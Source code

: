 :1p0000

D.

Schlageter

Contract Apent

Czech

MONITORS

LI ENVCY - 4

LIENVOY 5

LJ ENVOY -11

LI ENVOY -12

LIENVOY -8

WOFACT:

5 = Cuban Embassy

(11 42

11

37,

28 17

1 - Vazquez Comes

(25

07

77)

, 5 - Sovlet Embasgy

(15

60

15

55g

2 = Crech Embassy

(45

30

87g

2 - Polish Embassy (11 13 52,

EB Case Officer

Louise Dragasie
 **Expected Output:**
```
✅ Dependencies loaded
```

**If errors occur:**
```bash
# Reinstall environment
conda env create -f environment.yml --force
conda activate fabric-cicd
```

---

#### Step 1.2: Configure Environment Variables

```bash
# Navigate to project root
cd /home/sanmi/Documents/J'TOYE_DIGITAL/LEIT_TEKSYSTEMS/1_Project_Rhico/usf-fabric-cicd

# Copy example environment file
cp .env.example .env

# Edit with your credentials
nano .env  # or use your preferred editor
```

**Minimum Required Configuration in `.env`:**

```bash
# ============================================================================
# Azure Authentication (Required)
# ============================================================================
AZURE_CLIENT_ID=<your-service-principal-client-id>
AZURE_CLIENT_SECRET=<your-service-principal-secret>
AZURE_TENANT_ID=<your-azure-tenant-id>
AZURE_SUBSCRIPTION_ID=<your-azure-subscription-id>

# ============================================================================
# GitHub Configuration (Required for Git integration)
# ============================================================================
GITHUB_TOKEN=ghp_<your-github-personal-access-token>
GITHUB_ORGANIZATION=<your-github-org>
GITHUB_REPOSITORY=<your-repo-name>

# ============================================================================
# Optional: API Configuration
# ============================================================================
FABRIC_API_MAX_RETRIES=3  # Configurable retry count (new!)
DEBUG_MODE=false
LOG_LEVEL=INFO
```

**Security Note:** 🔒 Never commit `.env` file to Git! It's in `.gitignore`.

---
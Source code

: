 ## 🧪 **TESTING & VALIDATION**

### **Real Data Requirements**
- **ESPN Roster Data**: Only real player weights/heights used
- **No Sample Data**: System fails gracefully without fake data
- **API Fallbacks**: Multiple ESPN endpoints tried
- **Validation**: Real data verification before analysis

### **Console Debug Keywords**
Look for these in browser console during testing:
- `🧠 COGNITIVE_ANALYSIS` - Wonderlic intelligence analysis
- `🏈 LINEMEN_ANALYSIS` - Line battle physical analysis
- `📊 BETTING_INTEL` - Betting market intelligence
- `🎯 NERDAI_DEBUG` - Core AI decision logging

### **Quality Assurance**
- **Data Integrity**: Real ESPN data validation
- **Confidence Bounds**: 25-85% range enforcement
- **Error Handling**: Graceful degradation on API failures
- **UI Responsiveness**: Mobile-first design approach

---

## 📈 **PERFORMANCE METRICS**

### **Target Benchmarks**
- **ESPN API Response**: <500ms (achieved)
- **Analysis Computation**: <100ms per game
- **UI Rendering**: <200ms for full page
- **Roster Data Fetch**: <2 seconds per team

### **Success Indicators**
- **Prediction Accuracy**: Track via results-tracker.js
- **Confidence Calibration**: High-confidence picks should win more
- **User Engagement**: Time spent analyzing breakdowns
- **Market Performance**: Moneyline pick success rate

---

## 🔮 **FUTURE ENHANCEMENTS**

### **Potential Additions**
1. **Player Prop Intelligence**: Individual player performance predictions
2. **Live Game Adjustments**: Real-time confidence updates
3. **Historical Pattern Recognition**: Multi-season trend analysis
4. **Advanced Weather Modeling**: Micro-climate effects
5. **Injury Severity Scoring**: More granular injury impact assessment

━━━━━━━━━━

§ Task to carry out: Every entry should be reproduced exactly, with no part omitted.

§ Output of the task:
Source code

: :1p0000

D.

Schlageter

Contract Apent

Czech

MONITORS

LI ENVCY - 4

LIENVOY 5

LJ ENVOY -11

LI ENVOY -12

LIENVOY -8

WOFACT:

5 = Cuban Embassy

(11 42

11

37,

28 17

1 - Vazquez Comes

(25

07

77)

, 5 - Sovlet Embasgy

(15

60

15

55g

2 = Crech Embassy

(45

30

87g

2 - Polish Embassy (11 13 52,

EB Case Officer

Louise Dragasie
 **Expected Output:**
```
✅ Dependencies loaded
```

**If errors occur:**
```bash
# Reinstall environment
conda env create -f environment.yml --force
conda activate fabric-cicd
```

---

#### Step 1.2: Configure Environment Variables

```bash
# Navigate to project root
cd /home/sanmi/Documents/J'TOYE_DIGITAL/LEIT_TEKSYSTEMS/1_Project_Rhico/usf-fabric-cicd

# Copy example environment file
cp .env.example .env

# Edit with your credentials
nano .env  # or use your preferred editor
```

**Minimum Required Configuration in `.env`:**

```bash
# ============================================================================
# Azure Authentication (Required)
# ============================================================================
AZURE_CLIENT_ID=<your-service-principal-client-id>
AZURE_CLIENT_SECRET=<your-service-principal-secret>
AZURE_TENANT_ID=<your-azure-tenant-id>
AZURE_SUBSCRIPTION_ID=<your-azure-subscription-id>

# ============================================================================
# GitHub Configuration (Required for Git integration)
# ============================================================================
GITHUB_TOKEN=ghp_<your-github-personal-access-token>
GITHUB_ORGANIZATION=<your-github-org>
GITHUB_REPOSITORY=<your-repo-name>

# ============================================================================
# Optional: API Configuration
# ============================================================================
FABRIC_API_MAX_RETRIES=3  # Configurable retry count (new!)
DEBUG_MODE=false
LOG_LEVEL=INFO
```

**Security Note:** 🔒 Never commit `.env` file to Git! It's in `.gitignore`.

---
Source code

: ## 🧪 **TESTING & VALIDATION**

### **Real Data Requirements**
- **ESPN Roster Data**: Only real player weights/heights used
- **No Sample Data**: System fails gracefully without fake data
- **API Fallbacks**: Multiple ESPN endpoints tried
- **Validation**: Real data verification before analysis

### **Console Debug Keywords**
Look for these in browser console during testing:
- `🧠 COGNITIVE_ANALYSIS` - Wonderlic intelligence analysis
- `🏈 LINEMEN_ANALYSIS` - Line battle physical analysis
- `📊 BETTING_INTEL` - Betting market intelligence
- `🎯 NERDAI_DEBUG` - Core AI decision logging

### **Quality Assurance**
- **Data Integrity**: Real ESPN data validation
- **Confidence Bounds**: 25-85% range enforcement
- **Error Handling**: Graceful degradation on API failures
- **UI Responsiveness**: Mobile-first design approach

---

## 📈 **PERFORMANCE METRICS**

### **Target Benchmarks**
- **ESPN API Response**: <500ms (achieved)
- **Analysis Computation**: <100ms per game
- **UI Rendering**: <200ms for full page
- **Roster Data Fetch**: <2 seconds per team

### **Success Indicators**
- **Prediction Accuracy**: Track via results-tracker.js
- **Confidence Calibration**: High-confidence picks should win more
- **User Engagement**: Time spent analyzing breakdowns
- **Market Performance**: Moneyline pick success rate

---

## 🔮 **FUTURE ENHANCEMENTS**

### **Potential Additions**
1. **Player Prop Intelligence**: Individual player performance predictions
2. **Live Game Adjustments**: Real-time confidence updates
3. **Historical Pattern Recognition**: Multi-season trend analysis
4. **Advanced Weather Modeling**: Micro-climate effects
5. **Injury Severity Scoring**: More granular injury impact assessment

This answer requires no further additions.